_Provided data_.

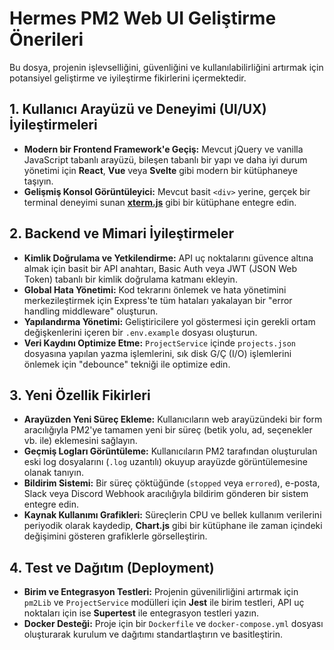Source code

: # Hermes PM2 Web UI Geliştirme Önerileri

Bu dosya, projenin işlevselliğini, güvenliğini ve kullanılabilirliğini artırmak için potansiyel geliştirme ve iyileştirme fikirlerini içermektedir.

## 1. Kullanıcı Arayüzü ve Deneyimi (UI/UX) İyileştirmeleri

- **Modern bir Frontend Framework'e Geçiş:** Mevcut jQuery ve vanilla JavaScript tabanlı arayüzü, bileşen tabanlı bir yapı ve daha iyi durum yönetimi için **React**, **Vue** veya **Svelte** gibi modern bir kütüphaneye taşıyın.
- **Gelişmiş Konsol Görüntüleyici:** Mevcut basit `<div>` yerine, gerçek bir terminal deneyimi sunan **[xterm.js](https://xtermjs.org/)** gibi bir kütüphane entegre edin.

## 2. Backend ve Mimari İyileştirmeler

- **Kimlik Doğrulama ve Yetkilendirme:** API uç noktalarını güvence altına almak için basit bir API anahtarı, Basic Auth veya JWT (JSON Web Token) tabanlı bir kimlik doğrulama katmanı ekleyin.
- **Global Hata Yönetimi:** Kod tekrarını önlemek ve hata yönetimini merkezileştirmek için Express'te tüm hataları yakalayan bir "error handling middleware" oluşturun.
- **Yapılandırma Yönetimi:** Geliştiricilere yol göstermesi için gerekli ortam değişkenlerini içeren bir `.env.example` dosyası oluşturun.
- **Veri Kaydını Optimize Etme:** `ProjectService` içinde `projects.json` dosyasına yapılan yazma işlemlerini, sık disk G/Ç (I/O) işlemlerini önlemek için "debounce" tekniği ile optimize edin.

## 3. Yeni Özellik Fikirleri

- **Arayüzden Yeni Süreç Ekleme:** Kullanıcıların web arayüzündeki bir form aracılığıyla PM2'ye tamamen yeni bir süreç (betik yolu, ad, seçenekler vb. ile) eklemesini sağlayın.
- **Geçmiş Logları Görüntüleme:** Kullanıcıların PM2 tarafından oluşturulan eski log dosyalarını (`.log` uzantılı) okuyup arayüzde görüntülemesine olanak tanıyın.
- **Bildirim Sistemi:** Bir süreç çöktüğünde (`stopped` veya `errored`), e-posta, Slack veya Discord Webhook aracılığıyla bildirim gönderen bir sistem entegre edin.
- **Kaynak Kullanımı Grafikleri:** Süreçlerin CPU ve bellek kullanım verilerini periyodik olarak kaydedip, **Chart.js** gibi bir kütüphane ile zaman içindeki değişimini gösteren grafiklerle görselleştirin.

## 4. Test ve Dağıtım (Deployment)

- **Birim ve Entegrasyon Testleri:** Projenin güvenilirliğini artırmak için `pm2Lib` ve `ProjectService` modülleri için **Jest** ile birim testleri, API uç noktaları için ise **Supertest** ile entegrasyon testleri yazın.
- **Docker Desteği:** Proje için bir `Dockerfile` ve `docker-compose.yml` dosyası oluşturarak kurulum ve dağıtımı standartlaştırın ve basitleştirin.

_What you have to do_.
Output exactly one stretch of the listing: from the line containing "- **Modern bir" through the line containing "- **Kimlik Doğrulama", both end lines included.

_Answer for the task_.
- **Modern bir Frontend Framework'e Geçiş:** Mevcut jQuery ve vanilla JavaScript tabanlı arayüzü, bileşen tabanlı bir yapı ve daha iyi durum yönetimi için **React**, **Vue** veya **Svelte** gibi modern bir kütüphaneye taşıyın.
- **Gelişmiş Konsol Görüntüleyici:** Mevcut basit `<div>` yerine, gerçek bir terminal deneyimi sunan **[xterm.js](https://xtermjs.org/)** gibi bir kütüphane entegre edin.

## 2. Backend ve Mimari İyileştirmeler

- **Kimlik Doğrulama ve Yetkilendirme:** API uç noktalarını güvence altına almak için basit bir API anahtarı, Basic Auth veya JWT (JSON Web Token) tabanlı bir kimlik doğrulama katmanı ekleyin.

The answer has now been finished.